Saat ini, draf RUU HAM belum diserahkan ke Komisi XIII DPR sebagai lembaga yang menangani urusan HAM. RUU tersebut sudah terdaftar dalam Program Legislasi Nasional (Prolegnas) yang diinisiasi pemerintah. Andreas Hugo Pareira menegaskan bahwa Komisi XIII akan memastikan bahwa RUU tersebut tidak merugikan fungsi Komnas HAM. “Kami akan mengawasi seluruh perubahan dalam RUU agar tetap menjaga keseimbangan antara kebijakan pemerintah dan kebebasan lembaga HAM,” tambahnya.
Topics Covered juga menjelaskan bahwa Komnas HAM memiliki tanggung jawab besar dalam memastikan keadilan bagi korban pelanggaran HAM. Dengan kehilangan fungsi penelitian dan penyuluhan, lembaga ini mungkin kesulitan dalam membangun kesadaran masyarakat tentang pentingnya HAM. Hal ini bisa mengakibatkan kekurangan dalam upaya memperbaiki sistem hukum dan mempercepat penyelesaian kasus-kasus yang memerlukan tindakan spesifik dari lembaga tersebut.
Sejumlah anggota Komisi XIII DPR juga menyatakan kekhawatiran terhadap beberapa ketentuan dalam RUU HAM yang dinilai kurang mendukung fungsi pengawasan dan edukasi HAM. Mereka menyarankan agar RUU tidak hanya memperkuat kapasitas Komnas HAM, tetapi juga menjaga independensinya dari tekanan politik atau pihak tertentu. “RUU HAM harus menjadi alat untuk memperkuat, bukan mengurangi, peran Komnas HAM dalam menjaga keadilan,” kata salah satu anggota Komisi XIII.
Dalam konteks Topics Covered, draf RUU HAM dianggap sebagai bagian dari upaya pemerintah untuk memperbarui sistem HAM nasional.

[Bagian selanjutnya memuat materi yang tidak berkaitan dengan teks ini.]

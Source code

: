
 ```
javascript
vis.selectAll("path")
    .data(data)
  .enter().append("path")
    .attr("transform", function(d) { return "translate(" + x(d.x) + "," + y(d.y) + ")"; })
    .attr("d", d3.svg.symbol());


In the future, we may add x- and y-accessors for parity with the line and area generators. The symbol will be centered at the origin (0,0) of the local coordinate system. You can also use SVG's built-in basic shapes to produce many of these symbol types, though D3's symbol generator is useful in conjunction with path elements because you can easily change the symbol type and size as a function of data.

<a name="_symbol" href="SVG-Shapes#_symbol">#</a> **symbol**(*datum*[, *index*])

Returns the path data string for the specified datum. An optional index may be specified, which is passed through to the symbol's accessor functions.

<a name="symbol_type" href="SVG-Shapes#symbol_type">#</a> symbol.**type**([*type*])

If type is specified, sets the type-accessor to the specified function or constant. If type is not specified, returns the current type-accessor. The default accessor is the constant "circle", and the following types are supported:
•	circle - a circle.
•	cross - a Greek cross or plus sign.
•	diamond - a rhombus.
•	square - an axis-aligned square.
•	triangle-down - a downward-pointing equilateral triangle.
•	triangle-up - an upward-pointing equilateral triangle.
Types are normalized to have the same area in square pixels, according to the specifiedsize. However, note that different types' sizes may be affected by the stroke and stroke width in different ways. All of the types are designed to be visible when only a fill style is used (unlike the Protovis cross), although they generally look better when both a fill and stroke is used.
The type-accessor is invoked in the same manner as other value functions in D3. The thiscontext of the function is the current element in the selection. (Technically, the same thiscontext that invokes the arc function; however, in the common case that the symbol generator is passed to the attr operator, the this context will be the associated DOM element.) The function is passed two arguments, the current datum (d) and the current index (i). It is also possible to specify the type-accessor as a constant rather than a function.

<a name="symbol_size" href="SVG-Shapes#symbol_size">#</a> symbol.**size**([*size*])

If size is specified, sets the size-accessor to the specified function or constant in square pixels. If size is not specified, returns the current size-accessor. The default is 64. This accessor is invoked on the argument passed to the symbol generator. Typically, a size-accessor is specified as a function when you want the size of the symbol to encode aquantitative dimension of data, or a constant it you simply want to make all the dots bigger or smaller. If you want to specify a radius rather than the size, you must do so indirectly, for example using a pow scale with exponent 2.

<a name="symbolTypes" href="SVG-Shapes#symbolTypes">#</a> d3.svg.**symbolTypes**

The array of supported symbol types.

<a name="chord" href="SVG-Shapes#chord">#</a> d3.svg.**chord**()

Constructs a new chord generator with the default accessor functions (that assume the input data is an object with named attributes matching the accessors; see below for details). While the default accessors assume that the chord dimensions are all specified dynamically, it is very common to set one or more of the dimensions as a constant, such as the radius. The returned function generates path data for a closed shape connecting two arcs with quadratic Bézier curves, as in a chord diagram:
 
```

Namun, beberapa pihak menilai bahwa RUU ini perlu mengantisipasi dampak negatif jika kemandirian Komnas HAM tidak terjaga. Topics Covered menekankan bahwa RUU HAM harus mencerminkan kepentingan masyarakat luas, termasuk menjaga kejelasan tugas lembaga HAM dalam menyelesaikan konflik yang berlangsung di berbagai sektor.